■ Problem to work on ■
Where in the data below does the word "free" appear? Copy every line that has it.

■ Recorded data ■

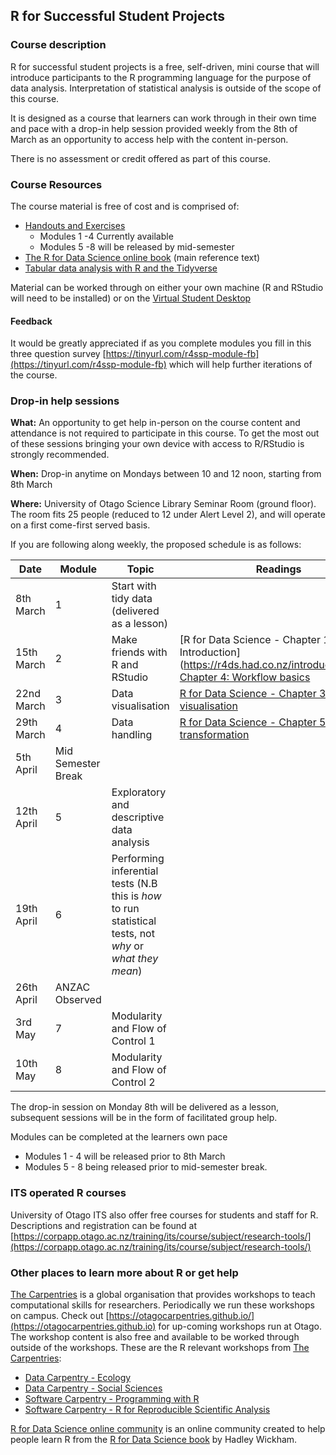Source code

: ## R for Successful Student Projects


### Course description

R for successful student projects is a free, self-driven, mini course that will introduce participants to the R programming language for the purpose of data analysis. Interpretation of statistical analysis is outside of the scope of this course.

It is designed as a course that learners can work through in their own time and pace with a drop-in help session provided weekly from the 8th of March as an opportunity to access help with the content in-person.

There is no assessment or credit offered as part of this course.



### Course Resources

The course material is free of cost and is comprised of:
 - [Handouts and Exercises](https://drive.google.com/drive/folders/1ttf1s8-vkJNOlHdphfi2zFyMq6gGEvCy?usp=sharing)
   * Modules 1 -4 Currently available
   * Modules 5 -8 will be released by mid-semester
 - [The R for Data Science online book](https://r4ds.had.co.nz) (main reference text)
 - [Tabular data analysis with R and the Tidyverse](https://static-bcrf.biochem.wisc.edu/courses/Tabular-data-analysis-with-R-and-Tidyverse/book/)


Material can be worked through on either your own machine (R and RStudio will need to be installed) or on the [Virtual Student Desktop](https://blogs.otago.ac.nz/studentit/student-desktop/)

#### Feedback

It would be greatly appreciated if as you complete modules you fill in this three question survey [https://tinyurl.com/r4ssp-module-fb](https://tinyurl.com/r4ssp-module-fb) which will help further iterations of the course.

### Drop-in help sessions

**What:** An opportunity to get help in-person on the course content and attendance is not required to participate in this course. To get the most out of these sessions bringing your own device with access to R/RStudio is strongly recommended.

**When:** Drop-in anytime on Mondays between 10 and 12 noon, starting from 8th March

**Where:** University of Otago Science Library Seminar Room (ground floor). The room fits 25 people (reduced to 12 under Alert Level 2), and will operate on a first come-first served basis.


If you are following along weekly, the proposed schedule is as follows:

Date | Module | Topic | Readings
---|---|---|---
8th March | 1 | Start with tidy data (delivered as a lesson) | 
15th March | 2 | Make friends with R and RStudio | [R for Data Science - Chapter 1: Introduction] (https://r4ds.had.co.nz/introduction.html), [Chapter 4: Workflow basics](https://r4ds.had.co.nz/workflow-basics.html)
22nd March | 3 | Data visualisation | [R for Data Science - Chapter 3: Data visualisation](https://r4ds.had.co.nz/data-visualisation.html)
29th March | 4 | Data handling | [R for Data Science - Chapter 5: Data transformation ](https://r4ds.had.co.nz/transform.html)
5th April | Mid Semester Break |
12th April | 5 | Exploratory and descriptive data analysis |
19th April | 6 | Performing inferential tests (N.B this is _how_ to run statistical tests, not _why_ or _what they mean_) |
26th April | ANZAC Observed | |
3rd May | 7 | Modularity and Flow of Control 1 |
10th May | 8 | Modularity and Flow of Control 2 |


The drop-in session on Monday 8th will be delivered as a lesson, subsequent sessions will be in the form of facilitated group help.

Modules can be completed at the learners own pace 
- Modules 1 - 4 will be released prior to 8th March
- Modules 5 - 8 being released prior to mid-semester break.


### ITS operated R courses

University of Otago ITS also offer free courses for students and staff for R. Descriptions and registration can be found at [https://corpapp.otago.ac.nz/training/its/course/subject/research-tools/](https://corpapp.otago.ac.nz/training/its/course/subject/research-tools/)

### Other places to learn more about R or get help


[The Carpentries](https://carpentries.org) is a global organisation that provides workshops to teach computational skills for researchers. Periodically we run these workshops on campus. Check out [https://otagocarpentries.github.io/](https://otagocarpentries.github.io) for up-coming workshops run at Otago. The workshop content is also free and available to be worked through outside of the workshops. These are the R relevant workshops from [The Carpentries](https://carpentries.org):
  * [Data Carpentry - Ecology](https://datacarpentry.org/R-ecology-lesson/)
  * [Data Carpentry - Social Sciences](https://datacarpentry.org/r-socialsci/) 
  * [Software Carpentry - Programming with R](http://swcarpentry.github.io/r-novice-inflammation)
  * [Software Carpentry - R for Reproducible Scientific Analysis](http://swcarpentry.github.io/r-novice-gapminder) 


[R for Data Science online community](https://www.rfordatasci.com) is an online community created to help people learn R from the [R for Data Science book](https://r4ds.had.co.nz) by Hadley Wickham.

--

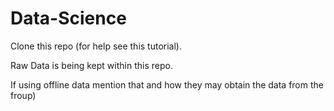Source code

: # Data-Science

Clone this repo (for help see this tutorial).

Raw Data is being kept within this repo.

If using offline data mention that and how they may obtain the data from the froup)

---

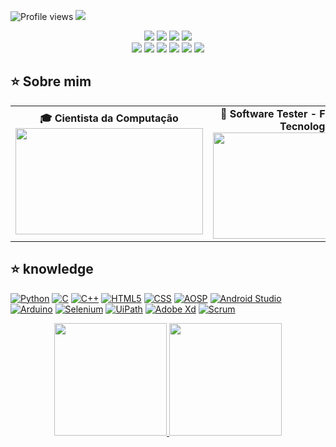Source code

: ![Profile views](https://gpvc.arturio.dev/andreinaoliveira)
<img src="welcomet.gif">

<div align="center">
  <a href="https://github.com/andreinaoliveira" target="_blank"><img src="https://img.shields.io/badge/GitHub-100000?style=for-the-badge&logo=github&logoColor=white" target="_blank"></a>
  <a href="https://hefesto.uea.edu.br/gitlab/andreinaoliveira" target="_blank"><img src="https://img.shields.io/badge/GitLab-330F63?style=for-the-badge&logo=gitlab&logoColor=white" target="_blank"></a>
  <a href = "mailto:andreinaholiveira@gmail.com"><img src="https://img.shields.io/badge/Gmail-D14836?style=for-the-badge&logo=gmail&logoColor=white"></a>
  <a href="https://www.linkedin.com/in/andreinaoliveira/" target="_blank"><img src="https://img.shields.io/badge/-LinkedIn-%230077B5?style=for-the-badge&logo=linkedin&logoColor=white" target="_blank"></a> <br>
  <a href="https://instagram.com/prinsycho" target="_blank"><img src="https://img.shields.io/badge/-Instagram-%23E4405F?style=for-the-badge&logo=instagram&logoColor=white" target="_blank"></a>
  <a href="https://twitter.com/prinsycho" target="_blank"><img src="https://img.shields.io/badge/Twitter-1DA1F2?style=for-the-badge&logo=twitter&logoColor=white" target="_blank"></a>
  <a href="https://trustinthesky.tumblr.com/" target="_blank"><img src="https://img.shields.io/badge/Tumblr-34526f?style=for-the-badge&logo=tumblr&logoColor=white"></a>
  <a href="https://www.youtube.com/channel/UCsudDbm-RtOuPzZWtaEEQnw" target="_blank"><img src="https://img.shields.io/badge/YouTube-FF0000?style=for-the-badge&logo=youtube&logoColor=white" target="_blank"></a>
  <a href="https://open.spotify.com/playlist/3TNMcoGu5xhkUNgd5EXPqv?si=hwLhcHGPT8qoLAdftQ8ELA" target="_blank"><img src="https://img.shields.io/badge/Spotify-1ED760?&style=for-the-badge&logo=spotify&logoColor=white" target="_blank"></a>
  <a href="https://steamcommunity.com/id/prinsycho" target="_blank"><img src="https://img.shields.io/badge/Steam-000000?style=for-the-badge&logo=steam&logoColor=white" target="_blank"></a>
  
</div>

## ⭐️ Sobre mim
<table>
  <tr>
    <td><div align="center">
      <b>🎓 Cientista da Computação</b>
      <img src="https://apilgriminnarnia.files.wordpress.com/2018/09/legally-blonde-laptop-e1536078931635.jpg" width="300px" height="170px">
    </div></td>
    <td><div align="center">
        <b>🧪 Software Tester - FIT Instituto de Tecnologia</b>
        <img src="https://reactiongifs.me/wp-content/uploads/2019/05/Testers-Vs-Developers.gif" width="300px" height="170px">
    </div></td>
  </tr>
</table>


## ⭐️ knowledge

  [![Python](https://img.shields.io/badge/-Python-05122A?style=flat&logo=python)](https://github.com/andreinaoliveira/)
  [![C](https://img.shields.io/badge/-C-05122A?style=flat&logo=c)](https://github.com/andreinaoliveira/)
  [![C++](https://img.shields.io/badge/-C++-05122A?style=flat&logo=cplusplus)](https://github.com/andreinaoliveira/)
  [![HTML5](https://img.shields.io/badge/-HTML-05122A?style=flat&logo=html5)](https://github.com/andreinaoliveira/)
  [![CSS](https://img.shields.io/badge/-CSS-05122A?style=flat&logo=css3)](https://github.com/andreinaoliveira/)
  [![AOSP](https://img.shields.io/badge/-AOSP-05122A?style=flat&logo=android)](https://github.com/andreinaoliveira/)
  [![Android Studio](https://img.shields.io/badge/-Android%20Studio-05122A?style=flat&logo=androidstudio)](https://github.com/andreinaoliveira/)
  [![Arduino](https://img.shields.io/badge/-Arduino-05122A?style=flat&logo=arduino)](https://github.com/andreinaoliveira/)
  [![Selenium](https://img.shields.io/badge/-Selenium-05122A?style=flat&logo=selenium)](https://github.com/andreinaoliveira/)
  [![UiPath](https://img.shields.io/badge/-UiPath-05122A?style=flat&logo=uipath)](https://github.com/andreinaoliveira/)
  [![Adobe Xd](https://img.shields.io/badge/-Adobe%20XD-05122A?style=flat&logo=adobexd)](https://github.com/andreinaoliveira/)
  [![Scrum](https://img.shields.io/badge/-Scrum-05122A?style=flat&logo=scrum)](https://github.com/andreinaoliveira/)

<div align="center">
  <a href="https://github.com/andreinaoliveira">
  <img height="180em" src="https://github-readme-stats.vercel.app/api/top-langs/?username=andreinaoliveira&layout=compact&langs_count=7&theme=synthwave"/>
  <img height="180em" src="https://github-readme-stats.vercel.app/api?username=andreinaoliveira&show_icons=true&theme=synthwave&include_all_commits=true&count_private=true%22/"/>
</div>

■ Result ■
R for successful student projects is a free, self-driven, mini course that will introduce participants to the R programming language for the purpose of data analysis. Interpretation of statistical analysis is outside of the scope of this course.
The course material is free of cost and is comprised of:
University of Otago ITS also offer free courses for students and staff for R. Descriptions and registration can be found at [https://corpapp.otago.ac.nz/training/its/course/subject/research-tools/](https://corpapp.otago.ac.nz/training/its/course/subject/research-tools/)
[The Carpentries](https://carpentries.org) is a global organisation that provides workshops to teach computational skills for researchers. Periodically we run these workshops on campus. Check out [https://otagocarpentries.github.io/](https://otagocarpentries.github.io) for up-coming workshops run at Otago. The workshop content is also free and available to be worked through outside of the workshops. These are the R relevant workshops from [The Carpentries](https://carpentries.org):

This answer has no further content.